Las terrazas, llenas de vida, eran al fin y al cabo una pantalla de una realidad distinta. El movimiento de gente era eso, mas movimiento que consumo, y a una precaria situación financiera se unían normas y mas normas que dejaban la prudencia al desnudo.
La ausencia del libre albedrio por el bien común provocaba preguntas de mesa a mesa, pues, después de tres meses la mascarilla se convertía en atuendo obligatorio.
Quizás el confinamiento hacía innecesario su uso, las franjas horarias garantizaban el escaso contagio, y ahora, con la libertad deambulatoria, sí que podría ser norma necesaria. La prudencia se imponía por toda la ciudad, y si bien es cierto, porque lo es, que muchos desobedecen, aun más cierto es que la ciudad no deja de ser bastante acorde con las normas.
La imagen de una ciudad enmascarada podría no ser ni atractiva ni atrayente, pero quizás sí sea necesario, y digo quizás porque las dudas siempre nos asaltan. Las dudas, las indecisiones, y sobre todo, la imposición. En ocasiones, la prudencia, esa prudencia desnuda que en toda persona habita, siempre debe ser más importante, más convincente que la imposición.
Después de tantos meses, después de tantos días, tras tantas y tantas horas, la ciudad, la ciudad dormida, despierta, toma las calles, y a pesar de lo que algunos digan, se ve dominada por una prudencia, una prudencia ensombrecida, ensuciada, por todos aquellos empeñados en señalar con el dedo, con acusar, con instigar temor, por rechazar, por renegar, por aburrirse, al fin y al cabo.

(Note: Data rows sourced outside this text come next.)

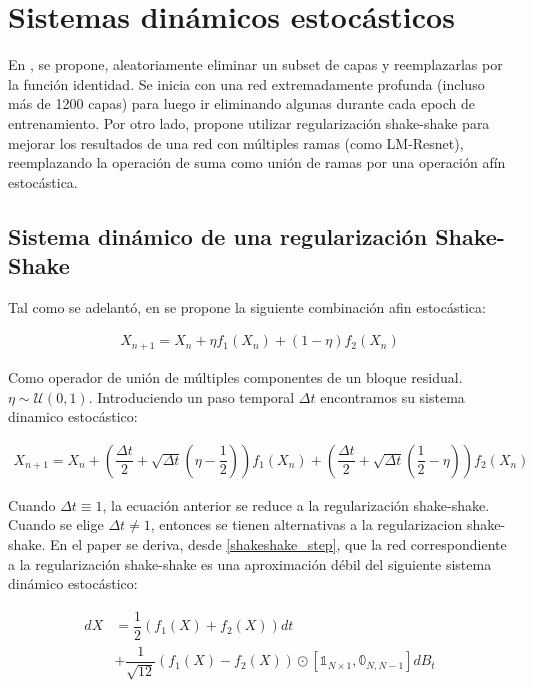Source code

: \documentclass[titlepage,a4paper,oneside]{article}
\begin{document}
\section{Sistemas dinámicos estocásticos}
En \cite{huang2016deep}, se propone, aleatoriamente eliminar un subset de capas y reemplazarlas por la función identidad. Se inicia con una red extremadamente profunda (incluso más de 1200 capas) para luego ir eliminando algunas durante cada epoch de entrenamiento. Por otro lado, \cite{gastaldi2017shakeshake} propone utilizar regularización shake-shake para mejorar los resultados de una red con múltiples ramas (como LM-Resnet), reemplazando la operación de suma como unión de ramas por una operación afín estocástica.

\subsection{Sistema dinámico de una regularización Shake-Shake}
Tal como se adelantó, en \cite{gastaldi2017shakeshake} se propone la siguiente combinación afin estocástica:

\begin{align}
	X_{n+1} = X_n + \eta f_1(X_n) + (1-\eta) f_2 (X_n)
\end{align}

Como operador de unión de múltiples componentes de un bloque residual. $\eta \sim \mathscr{U}(0,1)$. Introduciendo un paso temporal $\Delta t$ encontramos su sistema dinamico estocástico:

\begin{align}\label{shakeshake_step}
	X_{n+1} = X_n + \left(\dfrac{\Delta t}{2} + \sqrt{\Delta t}(\eta - \dfrac{1}{2})\right) f_1(X_n) + \left( \dfrac{\Delta t}{2} + \sqrt{\Delta t} (\dfrac{1}{2} - \eta) \right) f_2(X_n)
\end{align}

Cuando $\Delta t \equiv 1$, la ecuación anterior se reduce a la regularización shake-shake. Cuando se elige $\Delta t \neq 1$, entonces se tienen alternativas a la regularizacion shake-shake. En el paper se deriva, desde \ref{shakeshake_step}, que la red correspondiente a la regularización shake-shake es una aproximación débil del siguiente sistema dinámico estocástico:

\begin{align}
	dX &= \dfrac{1}{2} (f_1(X) + f_2(X)) dt\\
	   &+ \dfrac{1}{\sqrt{12}} (f_1(X) - f_2(X)) \odot \left[ \mathbb{1}_{N\times 1}, \mathbb{0}_{N,N-1} \right] dB_t
\end{align}
\end{document}
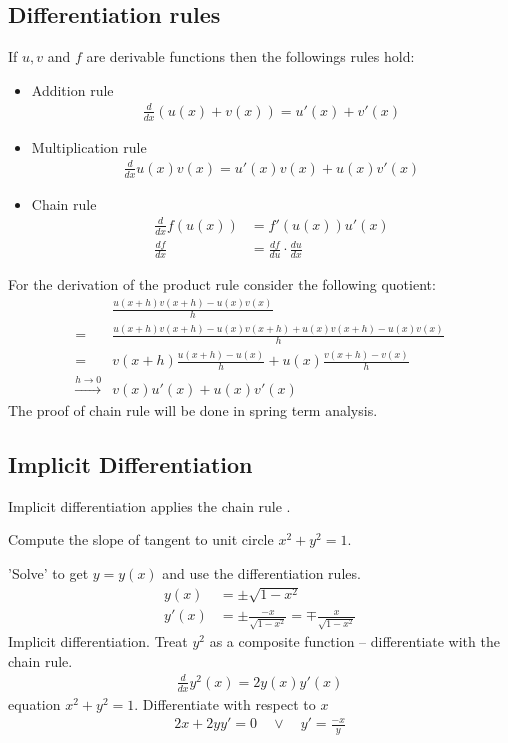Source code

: \subsection{Differentiation rules}
If $u,v$ and $f$ are derivable functions then the followings rules hold: 
\begin{itemize}
\item 
Addition rule
\begin{align*}
\frac d {dx} (u(x) + v(x) )= u'(x) + v'(x) 
\end{align*}
\item 
Multiplication rule
\begin{align*}
\frac d {dx} u(x) v(x) = u'(x) v(x)+u(x) v'(x) 
\end{align*}
\item 
Chain rule
\begin{align*}
\frac d {dx} f(u(x)) & = f'(u(x)) u'(x) \\
\frac{df}{dx} & = \frac{df}{du} \cdot \frac {du}{dx} 
\end{align*}
\end{itemize}
For the derivation of the product rule consider the following quotient:  
\begin{align*}
& \frac{u(x+h)v(x+h) -u(x)v(x)} h \\
= & \frac{u(x+h)v(x+h) - u(x)v(x+h) + u(x) v(x+h) - u(x)v(x)} h \\
= & v(x+h) \frac{u(x+h)-u(x)}{h} + u(x) \frac{v(x+h)-v(x)} h \\
\overset{h \to 0} \to & v(x)u'(x) +u(x)v'(x)
\end{align*}
The proof of chain rule will be done in spring term analysis.

\subsection{Implicit Differentiation}
\begin{rk}
Implicit differentiation applies the chain rule .
\end{rk}
\begin{ex}
Compute the slope of tangent to unit circle $x^2+y^2=1$.
\end{ex}
'Solve' to get $y=y(x)$ and use the differentiation rules.
\begin{align*}
y(x) & = \pm \sqrt{1-x^2} \\
y'(x)& = \pm \frac{-x}{\sqrt{1-x^2}} = \mp \frac x {\sqrt{1-x^2}}
\end{align*}
Implicit differentiation. Treat $y^2$ as a composite function -- differentiate with the chain rule.
\begin{align*}
\frac{d}{dx} y^2(x) = 2 y(x)y'(x)
\end{align*}
equation $x^2+y^2=1$. Differentiate with respect to $x$
\begin{align*}
2x + 2 y y' = 0 \quad \vee \quad y'=\frac{-x} y
\end{align*}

Gente más preocupada por buscar al culpable que por protegerse, más preocupada por hundir que por ayudar. Y a pesar de todo ello, a pesar de esa ridícula minoría, pues lo es, sin extenderme a más localidades, deja claro que la ciudadanía de esta ciudad ha sido ejemplo de prudencia. Aunque alguno aprovechara para decir que todos los días se mete en una masa apocalíptica de zombis sin mascarillas que ponen en peligro su vida.